**Exercise aim**
Transcribe the records below exactly as they appear.

**Records for this exercise**
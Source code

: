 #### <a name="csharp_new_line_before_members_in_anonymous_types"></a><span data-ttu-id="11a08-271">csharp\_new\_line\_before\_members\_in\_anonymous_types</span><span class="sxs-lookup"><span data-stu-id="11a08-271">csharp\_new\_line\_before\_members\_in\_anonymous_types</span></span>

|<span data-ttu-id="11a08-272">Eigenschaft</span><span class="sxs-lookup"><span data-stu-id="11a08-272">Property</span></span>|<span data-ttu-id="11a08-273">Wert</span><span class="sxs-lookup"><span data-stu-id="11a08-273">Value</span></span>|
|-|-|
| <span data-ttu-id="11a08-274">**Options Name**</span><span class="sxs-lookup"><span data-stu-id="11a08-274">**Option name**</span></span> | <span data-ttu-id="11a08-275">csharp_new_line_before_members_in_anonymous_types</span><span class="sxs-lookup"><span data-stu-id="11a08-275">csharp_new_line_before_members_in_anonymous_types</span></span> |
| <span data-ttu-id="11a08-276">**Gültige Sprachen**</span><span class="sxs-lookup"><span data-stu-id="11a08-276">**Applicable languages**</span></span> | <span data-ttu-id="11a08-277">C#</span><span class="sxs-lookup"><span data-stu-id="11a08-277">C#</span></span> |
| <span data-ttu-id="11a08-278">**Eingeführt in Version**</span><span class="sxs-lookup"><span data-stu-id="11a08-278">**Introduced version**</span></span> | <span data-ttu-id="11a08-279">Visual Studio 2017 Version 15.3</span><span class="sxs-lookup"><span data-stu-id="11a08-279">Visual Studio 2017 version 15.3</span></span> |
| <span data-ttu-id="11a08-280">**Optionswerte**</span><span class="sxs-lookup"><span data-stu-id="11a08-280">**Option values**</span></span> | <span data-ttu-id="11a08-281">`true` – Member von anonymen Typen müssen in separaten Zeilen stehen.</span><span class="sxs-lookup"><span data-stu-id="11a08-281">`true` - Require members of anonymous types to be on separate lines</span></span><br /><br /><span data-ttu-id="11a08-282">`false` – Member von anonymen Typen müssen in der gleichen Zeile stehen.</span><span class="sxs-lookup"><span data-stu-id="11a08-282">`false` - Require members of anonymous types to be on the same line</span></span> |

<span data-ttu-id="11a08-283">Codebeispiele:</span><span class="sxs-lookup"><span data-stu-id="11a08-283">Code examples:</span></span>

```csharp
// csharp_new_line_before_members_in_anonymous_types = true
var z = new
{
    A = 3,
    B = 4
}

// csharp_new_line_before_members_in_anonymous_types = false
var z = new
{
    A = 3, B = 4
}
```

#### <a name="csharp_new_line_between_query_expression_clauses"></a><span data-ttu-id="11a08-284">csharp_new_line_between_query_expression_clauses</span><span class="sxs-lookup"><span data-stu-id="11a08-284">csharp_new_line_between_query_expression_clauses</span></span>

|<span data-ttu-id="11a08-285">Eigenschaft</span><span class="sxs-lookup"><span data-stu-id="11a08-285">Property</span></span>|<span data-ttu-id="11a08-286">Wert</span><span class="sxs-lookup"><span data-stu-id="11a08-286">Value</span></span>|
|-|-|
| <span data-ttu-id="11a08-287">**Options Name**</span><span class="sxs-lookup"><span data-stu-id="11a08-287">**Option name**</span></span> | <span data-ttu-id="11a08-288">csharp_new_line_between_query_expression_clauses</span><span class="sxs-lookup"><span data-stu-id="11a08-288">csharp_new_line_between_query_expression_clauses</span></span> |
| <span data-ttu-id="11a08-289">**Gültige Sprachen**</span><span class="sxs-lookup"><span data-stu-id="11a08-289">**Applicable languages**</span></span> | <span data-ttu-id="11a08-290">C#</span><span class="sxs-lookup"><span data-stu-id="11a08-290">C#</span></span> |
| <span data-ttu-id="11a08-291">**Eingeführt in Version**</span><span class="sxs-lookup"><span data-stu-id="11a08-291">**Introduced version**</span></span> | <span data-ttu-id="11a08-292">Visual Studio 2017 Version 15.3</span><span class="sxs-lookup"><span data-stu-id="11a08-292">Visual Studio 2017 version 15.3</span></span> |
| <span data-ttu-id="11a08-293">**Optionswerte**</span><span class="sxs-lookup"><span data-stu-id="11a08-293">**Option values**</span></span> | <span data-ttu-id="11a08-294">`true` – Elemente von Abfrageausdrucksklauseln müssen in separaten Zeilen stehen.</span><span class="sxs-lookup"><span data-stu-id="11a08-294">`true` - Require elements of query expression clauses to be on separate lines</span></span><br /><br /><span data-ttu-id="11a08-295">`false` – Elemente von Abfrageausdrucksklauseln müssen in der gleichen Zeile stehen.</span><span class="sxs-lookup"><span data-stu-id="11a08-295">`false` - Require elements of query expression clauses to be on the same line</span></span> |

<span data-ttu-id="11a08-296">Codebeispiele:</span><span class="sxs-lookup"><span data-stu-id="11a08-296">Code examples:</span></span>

**Response to this task**
Source code

: #### <a name="csharp_new_line_before_members_in_anonymous_types"></a><span data-ttu-id="11a08-271">csharp\_new\_line\_before\_members\_in\_anonymous_types</span><span class="sxs-lookup"><span data-stu-id="11a08-271">csharp\_new\_line\_before\_members\_in\_anonymous_types</span></span>

|<span data-ttu-id="11a08-272">Eigenschaft</span><span class="sxs-lookup"><span data-stu-id="11a08-272">Property</span></span>|<span data-ttu-id="11a08-273">Wert</span><span class="sxs-lookup"><span data-stu-id="11a08-273">Value</span></span>|
|-|-|
| <span data-ttu-id="11a08-274">**Options Name**</span><span class="sxs-lookup"><span data-stu-id="11a08-274">**Option name**</span></span> | <span data-ttu-id="11a08-275">csharp_new_line_before_members_in_anonymous_types</span><span class="sxs-lookup"><span data-stu-id="11a08-275">csharp_new_line_before_members_in_anonymous_types</span></span> |
| <span data-ttu-id="11a08-276">**Gültige Sprachen**</span><span class="sxs-lookup"><span data-stu-id="11a08-276">**Applicable languages**</span></span> | <span data-ttu-id="11a08-277">C#</span><span class="sxs-lookup"><span data-stu-id="11a08-277">C#</span></span> |
| <span data-ttu-id="11a08-278">**Eingeführt in Version**</span><span class="sxs-lookup"><span data-stu-id="11a08-278">**Introduced version**</span></span> | <span data-ttu-id="11a08-279">Visual Studio 2017 Version 15.3</span><span class="sxs-lookup"><span data-stu-id="11a08-279">Visual Studio 2017 version 15.3</span></span> |
| <span data-ttu-id="11a08-280">**Optionswerte**</span><span class="sxs-lookup"><span data-stu-id="11a08-280">**Option values**</span></span> | <span data-ttu-id="11a08-281">`true` – Member von anonymen Typen müssen in separaten Zeilen stehen.</span><span class="sxs-lookup"><span data-stu-id="11a08-281">`true` - Require members of anonymous types to be on separate lines</span></span><br /><br /><span data-ttu-id="11a08-282">`false` – Member von anonymen Typen müssen in der gleichen Zeile stehen.</span><span class="sxs-lookup"><span data-stu-id="11a08-282">`false` - Require members of anonymous types to be on the same line</span></span> |

<span data-ttu-id="11a08-283">Codebeispiele:</span><span class="sxs-lookup"><span data-stu-id="11a08-283">Code examples:</span></span>

```csharp
// csharp_new_line_before_members_in_anonymous_types = true
var z = new
{
    A = 3,
    B = 4
}

// csharp_new_line_before_members_in_anonymous_types = false
var z = new
{
    A = 3, B = 4
}
```

#### <a name="csharp_new_line_between_query_expression_clauses"></a><span data-ttu-id="11a08-284">csharp_new_line_between_query_expression_clauses</span><span class="sxs-lookup"><span data-stu-id="11a08-284">csharp_new_line_between_query_expression_clauses</span></span>

|<span data-ttu-id="11a08-285">Eigenschaft</span><span class="sxs-lookup"><span data-stu-id="11a08-285">Property</span></span>|<span data-ttu-id="11a08-286">Wert</span><span class="sxs-lookup"><span data-stu-id="11a08-286">Value</span></span>|
|-|-|
| <span data-ttu-id="11a08-287">**Options Name**</span><span class="sxs-lookup"><span data-stu-id="11a08-287">**Option name**</span></span> | <span data-ttu-id="11a08-288">csharp_new_line_between_query_expression_clauses</span><span class="sxs-lookup"><span data-stu-id="11a08-288">csharp_new_line_between_query_expression_clauses</span></span> |
| <span data-ttu-id="11a08-289">**Gültige Sprachen**</span><span class="sxs-lookup"><span data-stu-id="11a08-289">**Applicable languages**</span></span> | <span data-ttu-id="11a08-290">C#</span><span class="sxs-lookup"><span data-stu-id="11a08-290">C#</span></span> |
| <span data-ttu-id="11a08-291">**Eingeführt in Version**</span><span class="sxs-lookup"><span data-stu-id="11a08-291">**Introduced version**</span></span> | <span data-ttu-id="11a08-292">Visual Studio 2017 Version 15.3</span><span class="sxs-lookup"><span data-stu-id="11a08-292">Visual Studio 2017 version 15.3</span></span> |
| <span data-ttu-id="11a08-293">**Optionswerte**</span><span class="sxs-lookup"><span data-stu-id="11a08-293">**Option values**</span></span> | <span data-ttu-id="11a08-294">`true` – Elemente von Abfrageausdrucksklauseln müssen in separaten Zeilen stehen.</span><span class="sxs-lookup"><span data-stu-id="11a08-294">`true` - Require elements of query expression clauses to be on separate lines</span></span><br /><br /><span data-ttu-id="11a08-295">`false` – Elemente von Abfrageausdrucksklauseln müssen in der gleichen Zeile stehen.</span><span class="sxs-lookup"><span data-stu-id="11a08-295">`false` - Require elements of query expression clauses to be on the same line</span></span> |

<span data-ttu-id="11a08-296">Codebeispiele:</span><span class="sxs-lookup"><span data-stu-id="11a08-296">Code examples:</span></span>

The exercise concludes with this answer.